Security news that informs and inspires

Trailblazer Hunts Credential Abuse in AWS

Knowing when credentials have been compromised or being able to identify unauthorized login attempts is a difficult security challenge, cloud systems or not. A new tool from Netflix’s security tools and operations team helps manage these challenges in the cloud.

Netflix relies on Amazon Web Services for its infrastructure and computing needs, and needs to know when a credential is potentially compromised, Will Bengtson, a senior software security engineer at Netflix, said at Black Hat USA. Netflix has hundreds of thousands of virtual server instances on AWS and utilizes AWS Security Token Service to generate credentials for AWS Identity and Access Management.

Netflix wanted to make sure tokens from STS weren’t being abused.
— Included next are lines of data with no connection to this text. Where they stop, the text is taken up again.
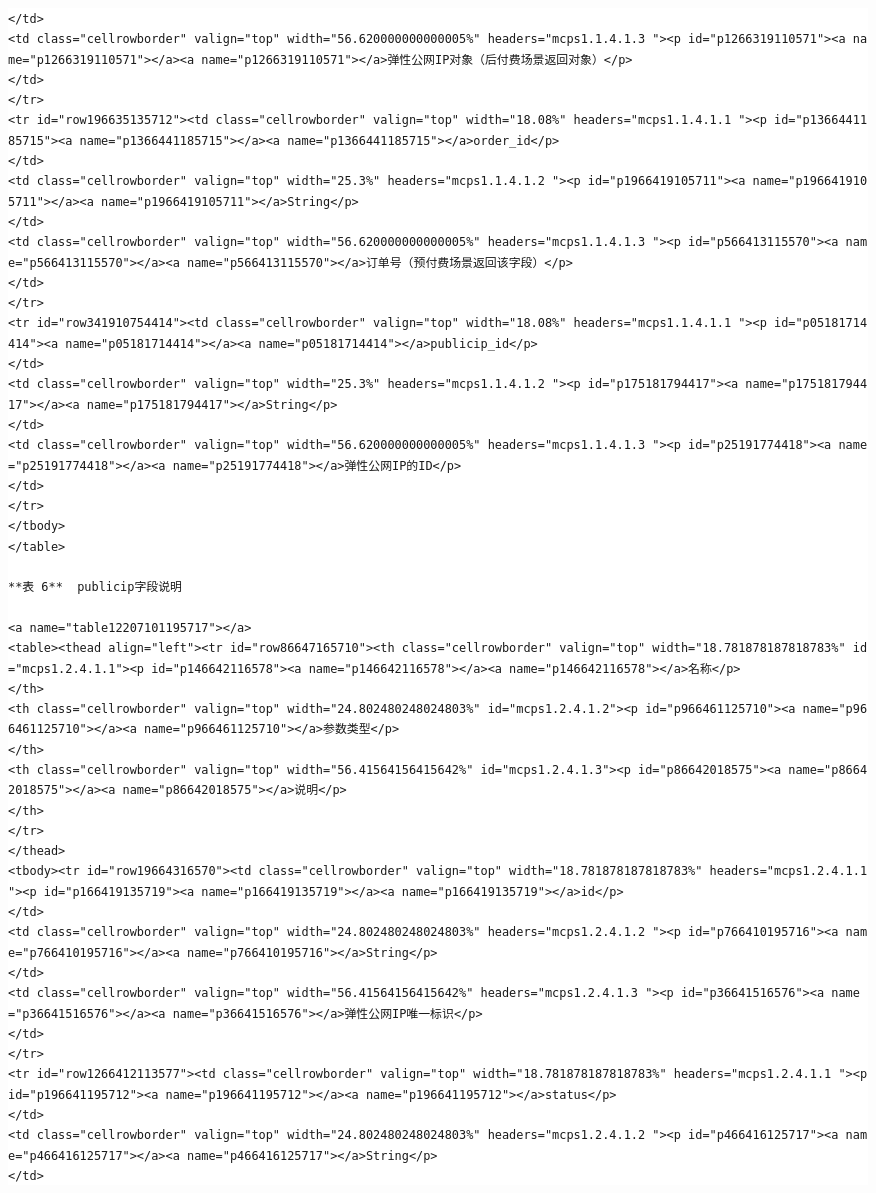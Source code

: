     </td>
    <td class="cellrowborder" valign="top" width="56.620000000000005%" headers="mcps1.1.4.1.3 "><p id="p1266319110571"><a name="p1266319110571"></a><a name="p1266319110571"></a>弹性公网IP对象（后付费场景返回对象）</p>
    </td>
    </tr>
    <tr id="row196635135712"><td class="cellrowborder" valign="top" width="18.08%" headers="mcps1.1.4.1.1 "><p id="p1366441185715"><a name="p1366441185715"></a><a name="p1366441185715"></a>order_id</p>
    </td>
    <td class="cellrowborder" valign="top" width="25.3%" headers="mcps1.1.4.1.2 "><p id="p1966419105711"><a name="p1966419105711"></a><a name="p1966419105711"></a>String</p>
    </td>
    <td class="cellrowborder" valign="top" width="56.620000000000005%" headers="mcps1.1.4.1.3 "><p id="p566413115570"><a name="p566413115570"></a><a name="p566413115570"></a>订单号（预付费场景返回该字段）</p>
    </td>
    </tr>
    <tr id="row341910754414"><td class="cellrowborder" valign="top" width="18.08%" headers="mcps1.1.4.1.1 "><p id="p05181714414"><a name="p05181714414"></a><a name="p05181714414"></a>publicip_id</p>
    </td>
    <td class="cellrowborder" valign="top" width="25.3%" headers="mcps1.1.4.1.2 "><p id="p175181794417"><a name="p175181794417"></a><a name="p175181794417"></a>String</p>
    </td>
    <td class="cellrowborder" valign="top" width="56.620000000000005%" headers="mcps1.1.4.1.3 "><p id="p25191774418"><a name="p25191774418"></a><a name="p25191774418"></a>弹性公网IP的ID</p>
    </td>
    </tr>
    </tbody>
    </table>

    **表 6**  publicip字段说明

    <a name="table12207101195717"></a>
    <table><thead align="left"><tr id="row86647165710"><th class="cellrowborder" valign="top" width="18.781878187818783%" id="mcps1.2.4.1.1"><p id="p146642116578"><a name="p146642116578"></a><a name="p146642116578"></a>名称</p>
    </th>
    <th class="cellrowborder" valign="top" width="24.802480248024803%" id="mcps1.2.4.1.2"><p id="p966461125710"><a name="p966461125710"></a><a name="p966461125710"></a>参数类型</p>
    </th>
    <th class="cellrowborder" valign="top" width="56.41564156415642%" id="mcps1.2.4.1.3"><p id="p86642018575"><a name="p86642018575"></a><a name="p86642018575"></a>说明</p>
    </th>
    </tr>
    </thead>
    <tbody><tr id="row19664316570"><td class="cellrowborder" valign="top" width="18.781878187818783%" headers="mcps1.2.4.1.1 "><p id="p166419135719"><a name="p166419135719"></a><a name="p166419135719"></a>id</p>
    </td>
    <td class="cellrowborder" valign="top" width="24.802480248024803%" headers="mcps1.2.4.1.2 "><p id="p766410195716"><a name="p766410195716"></a><a name="p766410195716"></a>String</p>
    </td>
    <td class="cellrowborder" valign="top" width="56.41564156415642%" headers="mcps1.2.4.1.3 "><p id="p36641516576"><a name="p36641516576"></a><a name="p36641516576"></a>弹性公网IP唯一标识</p>
    </td>
    </tr>
    <tr id="row1266412113577"><td class="cellrowborder" valign="top" width="18.781878187818783%" headers="mcps1.2.4.1.1 "><p id="p196641195712"><a name="p196641195712"></a><a name="p196641195712"></a>status</p>
    </td>
    <td class="cellrowborder" valign="top" width="24.802480248024803%" headers="mcps1.2.4.1.2 "><p id="p466416125717"><a name="p466416125717"></a><a name="p466416125717"></a>String</p>
    </td>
IT administrators generate tokens with AWS STS to grant trusted users temporary and limited access to specific resources. The STS receives authentication information from AWS IAM and generates credentials with expiration windows that can be as short as a few minutes or as long as a several hours. While AWS won’t give access to expired credentials, users can request new credentials before the old one expires, and the service dynamically generates credentials as needed. By using STS, IT administrators don’t have to manage credentials within AWS IAM for these short-term requests.

At Netflix, we have hundreds of thousands of servers. They change constantly, and there are 4,000 or so deployments every day," Bengtson said. "I really wanted to know when a credential was being used outside of Netflix, not just AWS.

If credentials were compromised, an unauthorized users could set up new AWS infrastructure and log in using those compromised credentials.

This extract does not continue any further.